* **DESCRIPTION OF THE TASK**
An exact copy of the entries is required, excluding any pictures.

* **RECORDS PROVIDED**
┌────────

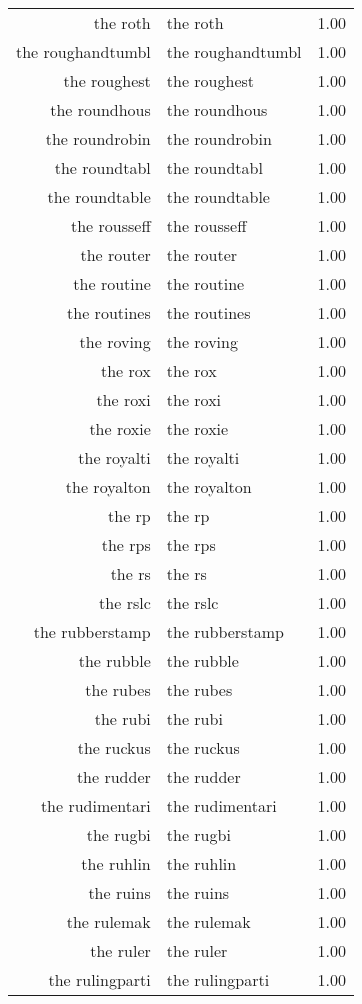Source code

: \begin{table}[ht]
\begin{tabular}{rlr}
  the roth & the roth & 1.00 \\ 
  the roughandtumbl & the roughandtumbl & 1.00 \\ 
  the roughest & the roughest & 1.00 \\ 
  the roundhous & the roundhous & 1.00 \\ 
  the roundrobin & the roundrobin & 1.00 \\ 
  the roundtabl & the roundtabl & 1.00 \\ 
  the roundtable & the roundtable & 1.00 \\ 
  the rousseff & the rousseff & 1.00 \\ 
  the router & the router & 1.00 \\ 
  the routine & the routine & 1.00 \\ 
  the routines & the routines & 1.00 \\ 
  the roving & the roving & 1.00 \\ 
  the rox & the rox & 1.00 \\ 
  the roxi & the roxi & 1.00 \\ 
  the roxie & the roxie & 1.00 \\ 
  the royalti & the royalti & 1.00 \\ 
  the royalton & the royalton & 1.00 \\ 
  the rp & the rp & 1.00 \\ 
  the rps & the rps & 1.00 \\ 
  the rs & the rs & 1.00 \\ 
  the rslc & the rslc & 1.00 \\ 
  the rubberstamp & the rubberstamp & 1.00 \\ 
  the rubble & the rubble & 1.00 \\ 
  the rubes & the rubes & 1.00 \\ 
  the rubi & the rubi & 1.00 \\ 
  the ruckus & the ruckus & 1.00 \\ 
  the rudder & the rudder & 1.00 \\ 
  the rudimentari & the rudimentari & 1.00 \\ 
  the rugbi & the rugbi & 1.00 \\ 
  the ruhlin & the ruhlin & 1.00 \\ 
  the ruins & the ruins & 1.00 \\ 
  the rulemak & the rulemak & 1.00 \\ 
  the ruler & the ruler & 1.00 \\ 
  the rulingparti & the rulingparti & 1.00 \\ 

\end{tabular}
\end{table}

└────────

* **EXERCISE RESPONSE**
Source code

: \begin{table}[ht]
\begin{tabular}{rlr}
  the roth & the roth & 1.00 \\ 
  the roughandtumbl & the roughandtumbl & 1.00 \\ 
  the roughest & the roughest & 1.00 \\ 
  the roundhous & the roundhous & 1.00 \\ 
  the roundrobin & the roundrobin & 1.00 \\ 
  the roundtabl & the roundtabl & 1.00 \\ 
  the roundtable & the roundtable & 1.00 \\ 
  the rousseff & the rousseff & 1.00 \\ 
  the router & the router & 1.00 \\ 
  the routine & the routine & 1.00 \\ 
  the routines & the routines & 1.00 \\ 
  the roving & the roving & 1.00 \\ 
  the rox & the rox & 1.00 \\ 
  the roxi & the roxi & 1.00 \\ 
  the roxie & the roxie & 1.00 \\ 
  the royalti & the royalti & 1.00 \\ 
  the royalton & the royalton & 1.00 \\ 
  the rp & the rp & 1.00 \\ 
  the rps & the rps & 1.00 \\ 
  the rs & the rs & 1.00 \\ 
  the rslc & the rslc & 1.00 \\ 
  the rubberstamp & the rubberstamp & 1.00 \\ 
  the rubble & the rubble & 1.00 \\ 
  the rubes & the rubes & 1.00 \\ 
  the rubi & the rubi & 1.00 \\ 
  the ruckus & the ruckus & 1.00 \\ 
  the rudder & the rudder & 1.00 \\ 
  the rudimentari & the rudimentari & 1.00 \\ 
  the rugbi & the rugbi & 1.00 \\ 
  the ruhlin & the ruhlin & 1.00 \\ 
  the ruins & the ruins & 1.00 \\ 
  the rulemak & the rulemak & 1.00 \\ 
  the ruler & the ruler & 1.00 \\ 
  the rulingparti & the rulingparti & 1.00 \\ 

\end{tabular}
\end{table}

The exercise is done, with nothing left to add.